[Collected data]
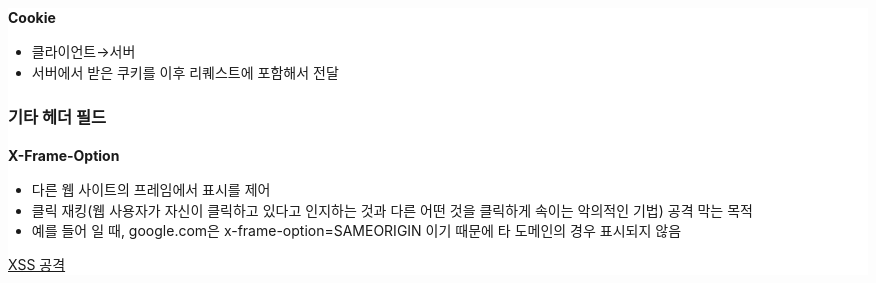 **Cookie**

- 클라이언트→서버
- 서버에서 받은 쿠키를 이후 리퀘스트에 포함해서 전달

### 기타 헤더 필드

**X-Frame-Option**

- 다른 웹 사이트의 프레임에서 표시를 제어
- 클릭 재킹(웹 사용자가 자신이 클릭하고 있다고 인지하는 것과 다른 어떤 것을 클릭하게 속이는 악의적인 기법) 공격 막는 목적
- 예를 들어 <iframe src="www.google.com"></iframe> 일 때, google.com은 x-frame-option=SAMEORIGIN 이기 때문에 타 도메인의 경우 표시되지 않음

[XSS 공격](https://kevinthegrey.tistory.com/36)
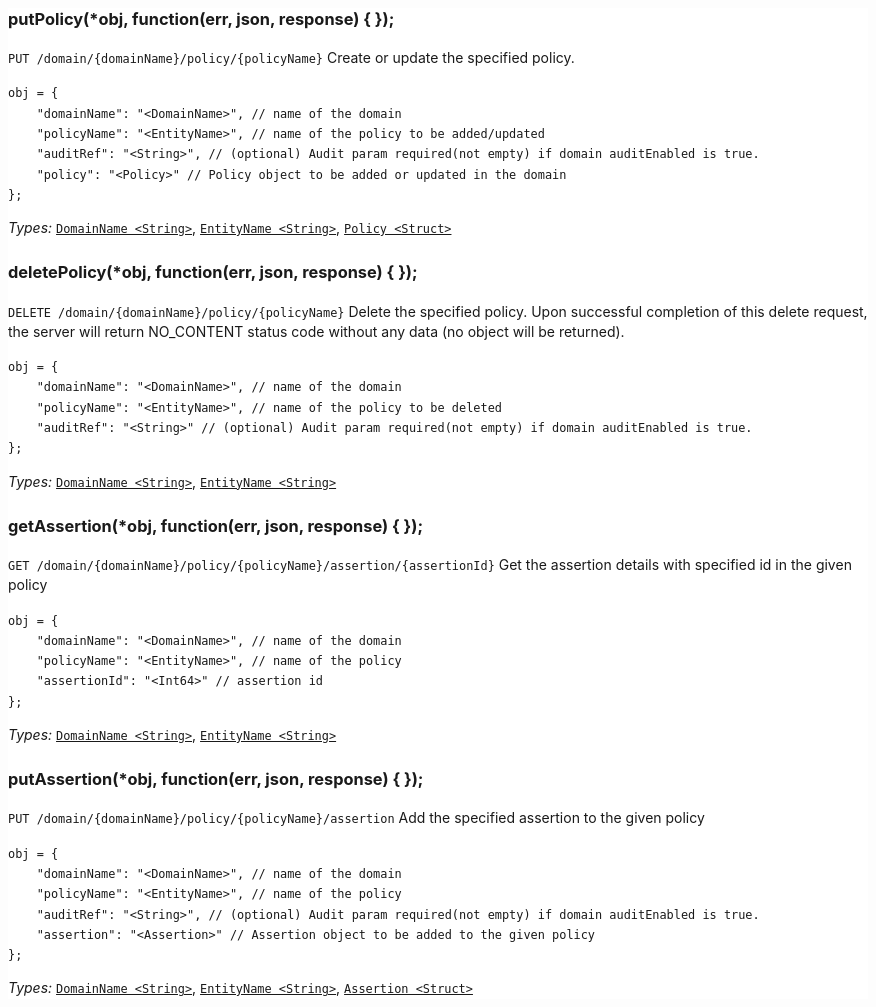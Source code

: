 ### putPolicy(*obj, function(err, json, response) { });

`PUT /domain/{domainName}/policy/{policyName}`
Create or update the specified policy.

```
obj = {
	"domainName": "<DomainName>", // name of the domain
	"policyName": "<EntityName>", // name of the policy to be added/updated
	"auditRef": "<String>", // (optional) Audit param required(not empty) if domain auditEnabled is true.
	"policy": "<Policy>" // Policy object to be added or updated in the domain
};
```
*Types:* [`DomainName <String>`](#domainname-string), [`EntityName <String>`](#entityname-string), [`Policy <Struct>`](#policy-struct)

### deletePolicy(*obj, function(err, json, response) { });

`DELETE /domain/{domainName}/policy/{policyName}`
Delete the specified policy. Upon successful completion of this delete request, the server will return NO_CONTENT status code without any data (no object will be returned).

```
obj = {
	"domainName": "<DomainName>", // name of the domain
	"policyName": "<EntityName>", // name of the policy to be deleted
	"auditRef": "<String>" // (optional) Audit param required(not empty) if domain auditEnabled is true.
};
```
*Types:* [`DomainName <String>`](#domainname-string), [`EntityName <String>`](#entityname-string)

### getAssertion(*obj, function(err, json, response) { });

`GET /domain/{domainName}/policy/{policyName}/assertion/{assertionId}`
Get the assertion details with specified id in the given policy

```
obj = {
	"domainName": "<DomainName>", // name of the domain
	"policyName": "<EntityName>", // name of the policy
	"assertionId": "<Int64>" // assertion id
};
```
*Types:* [`DomainName <String>`](#domainname-string), [`EntityName <String>`](#entityname-string)

### putAssertion(*obj, function(err, json, response) { });

`PUT /domain/{domainName}/policy/{policyName}/assertion`
Add the specified assertion to the given policy

```
obj = {
	"domainName": "<DomainName>", // name of the domain
	"policyName": "<EntityName>", // name of the policy
	"auditRef": "<String>", // (optional) Audit param required(not empty) if domain auditEnabled is true.
	"assertion": "<Assertion>" // Assertion object to be added to the given policy
};
```
*Types:* [`DomainName <String>`](#domainname-string), [`EntityName <String>`](#entityname-string), [`Assertion <Struct>`](#assertion-struct)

» **AIM OF THE EXERCISE**:
Only a number is wanted here: how many lines of the records above contain "response".

» **FINISHED TASK**:
4